Once served, the Copyright Office posts these mass filings on their website in large Excel files so that songwriters can sift through the haystack to find their needles. This hit and miss and self-serving process is fraught with moral hazard and should not be the law in 2016.
This is what the filing looks like–but realize that “1 NOI” means “1 NOI With An Excel file with over 40,000 songs on it”.
Sting Songs Give Some Examples
A spot check of a couple of Google’s filings reveals that Google is not getting it right. Let’s use three Sting songs for an example.
Sting’s recent release “50,000” (coincidentally a tribute to David Bowie and Prince) is on Google’s “address unknown” NOI list. That song is probably subject to a direct license, but the song copyright registration may not yet have been processed. There’s almost always a delay in processing copyright registrations, so new releases will rarely appear in the Library of Congress database day and date with the song’s release. Google will not be paying royalties on Sting’s song, but will be exploiting it.
That’s right–a song that is a tribute to an artist rights advocate like Prince is itself being ripped off.
Google has also filed an “address unknown” NOI for a song entitled “Fragile (Live)”. My bet is that “Fragile (Live)” is “Fragile”, the well known hit song and anthem of the environmental movement.
This likely means that someone at Google seems to think–or wants to think–that “Fragile (Live)” is a different song than “Fragile”, probably because there is a sound recording registered for “Fragile (Live)” in the sound recording metadata but no song registered by that name in the Library of Congress database. And why would there be if it is the same song? We humans have a way to catch this kind of mistake.
It’s called listening.
This pattern repeats with “Brand New Day (Cornelius Mix)”, also included on Google’s “address unknown” NOI. Again, a version of the sound recording, not the song. The song remains the same.
It is highly likely that the songs “Fragile” and “Brand New Day” were registered with the Copyright Office long ago. That’s probably why the “Live” and remixed versions of the sound recordings show up in Google’s NOI filing for the songs and the original versions do not.
In this case, not only are these songs likely covered under a direct license with Sting’s publisher, but even if they are not, the song owner’s information is identified in the public records of the Copyright Office. The loophole does not apply, but Google takes it anyway and the cost of checking up on a multinational media company falls on the songwriter.
And given that it’s Google, the songwriter will probably have to sue them to a final non-appealable judgment in order to fix the mistake that should never have been allowed to happen in the first place.
The Congress Must Act
The government’s compulsory license has become distorted by rent-seeking behavior by multinational media corporations. It should be stopped or substantially modified. If Google is allowed to use this loophole to profit at the expense of songwriters from its considerable influence peddling and litigiousness, that will be crony capitalism writ large.
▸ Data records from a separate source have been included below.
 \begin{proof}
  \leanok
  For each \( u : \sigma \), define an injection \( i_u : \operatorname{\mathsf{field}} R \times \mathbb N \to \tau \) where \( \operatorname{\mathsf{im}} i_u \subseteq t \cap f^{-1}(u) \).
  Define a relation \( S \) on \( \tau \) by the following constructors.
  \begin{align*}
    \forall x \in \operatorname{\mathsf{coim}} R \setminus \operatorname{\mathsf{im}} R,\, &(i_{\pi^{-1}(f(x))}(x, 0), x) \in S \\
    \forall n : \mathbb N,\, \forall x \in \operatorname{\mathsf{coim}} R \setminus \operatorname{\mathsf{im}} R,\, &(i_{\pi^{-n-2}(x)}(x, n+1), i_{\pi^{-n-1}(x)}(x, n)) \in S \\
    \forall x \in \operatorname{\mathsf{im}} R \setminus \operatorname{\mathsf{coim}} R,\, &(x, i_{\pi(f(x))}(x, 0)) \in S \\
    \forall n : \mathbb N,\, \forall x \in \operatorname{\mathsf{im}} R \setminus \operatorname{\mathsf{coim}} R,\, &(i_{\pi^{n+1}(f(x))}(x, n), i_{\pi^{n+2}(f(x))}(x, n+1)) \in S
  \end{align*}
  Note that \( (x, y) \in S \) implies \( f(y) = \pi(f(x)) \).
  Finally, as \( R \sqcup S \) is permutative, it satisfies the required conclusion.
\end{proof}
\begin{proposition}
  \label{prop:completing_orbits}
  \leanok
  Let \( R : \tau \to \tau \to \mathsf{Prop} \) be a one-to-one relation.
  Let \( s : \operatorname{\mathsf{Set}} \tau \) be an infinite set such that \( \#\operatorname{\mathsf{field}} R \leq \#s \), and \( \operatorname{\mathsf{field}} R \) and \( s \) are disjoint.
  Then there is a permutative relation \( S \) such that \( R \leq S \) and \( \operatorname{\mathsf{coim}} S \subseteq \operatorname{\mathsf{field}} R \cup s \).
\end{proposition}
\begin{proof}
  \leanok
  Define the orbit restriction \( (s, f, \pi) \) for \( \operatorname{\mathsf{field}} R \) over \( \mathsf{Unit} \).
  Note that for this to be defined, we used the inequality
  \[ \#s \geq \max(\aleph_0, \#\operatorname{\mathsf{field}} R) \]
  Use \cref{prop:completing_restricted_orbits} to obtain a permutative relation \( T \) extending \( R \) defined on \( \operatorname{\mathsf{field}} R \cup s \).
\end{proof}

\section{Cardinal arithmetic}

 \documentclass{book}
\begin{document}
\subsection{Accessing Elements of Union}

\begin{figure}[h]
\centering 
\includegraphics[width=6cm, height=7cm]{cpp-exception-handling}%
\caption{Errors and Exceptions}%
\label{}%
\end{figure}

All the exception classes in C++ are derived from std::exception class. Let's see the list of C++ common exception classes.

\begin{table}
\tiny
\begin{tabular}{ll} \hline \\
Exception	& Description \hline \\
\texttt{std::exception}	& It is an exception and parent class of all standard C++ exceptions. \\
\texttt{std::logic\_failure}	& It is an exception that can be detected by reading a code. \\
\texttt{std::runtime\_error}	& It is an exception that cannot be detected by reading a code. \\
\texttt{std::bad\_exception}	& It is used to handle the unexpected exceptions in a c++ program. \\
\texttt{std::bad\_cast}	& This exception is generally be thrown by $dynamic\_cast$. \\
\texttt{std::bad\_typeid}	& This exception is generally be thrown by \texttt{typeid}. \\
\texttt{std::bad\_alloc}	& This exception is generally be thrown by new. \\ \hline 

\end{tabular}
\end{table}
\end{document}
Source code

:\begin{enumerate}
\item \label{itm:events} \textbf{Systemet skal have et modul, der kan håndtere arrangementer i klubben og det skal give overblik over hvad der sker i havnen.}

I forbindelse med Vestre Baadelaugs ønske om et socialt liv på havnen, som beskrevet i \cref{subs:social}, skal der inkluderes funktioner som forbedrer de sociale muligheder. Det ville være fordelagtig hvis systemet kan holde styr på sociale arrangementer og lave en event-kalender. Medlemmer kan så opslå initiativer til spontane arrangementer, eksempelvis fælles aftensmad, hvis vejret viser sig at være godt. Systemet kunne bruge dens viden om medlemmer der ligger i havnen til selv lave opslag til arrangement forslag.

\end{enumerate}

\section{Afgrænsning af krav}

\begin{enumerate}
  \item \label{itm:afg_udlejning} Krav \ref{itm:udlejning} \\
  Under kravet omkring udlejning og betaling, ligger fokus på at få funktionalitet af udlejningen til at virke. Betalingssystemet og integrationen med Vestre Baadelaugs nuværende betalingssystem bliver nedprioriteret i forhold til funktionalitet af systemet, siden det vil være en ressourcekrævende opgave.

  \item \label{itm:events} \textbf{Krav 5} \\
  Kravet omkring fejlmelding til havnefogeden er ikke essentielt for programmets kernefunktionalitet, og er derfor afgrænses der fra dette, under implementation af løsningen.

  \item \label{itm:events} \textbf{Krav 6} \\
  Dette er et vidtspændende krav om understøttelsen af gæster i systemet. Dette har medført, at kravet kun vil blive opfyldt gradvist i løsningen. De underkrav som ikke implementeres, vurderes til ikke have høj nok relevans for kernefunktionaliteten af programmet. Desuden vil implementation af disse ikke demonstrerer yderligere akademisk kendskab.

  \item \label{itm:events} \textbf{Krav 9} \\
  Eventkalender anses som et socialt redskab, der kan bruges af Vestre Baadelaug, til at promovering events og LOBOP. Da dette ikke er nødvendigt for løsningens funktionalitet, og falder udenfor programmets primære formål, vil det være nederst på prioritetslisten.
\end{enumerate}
Despite the assurances of the mass NOI filing agent, my view is that until I see it in writing, I have to assume that Google and Amazon took this route because it not only offered an opportunity to react to Jeff Price or David Lowery who have the temerity to speak up on behalf of song owners, it had the added bonus of actually stiffing songwriters. The reason I think that is so is because that’s what they chose to do rather than taking the obvious alternative–just not using someone’s property if you decide you can’t find the owner.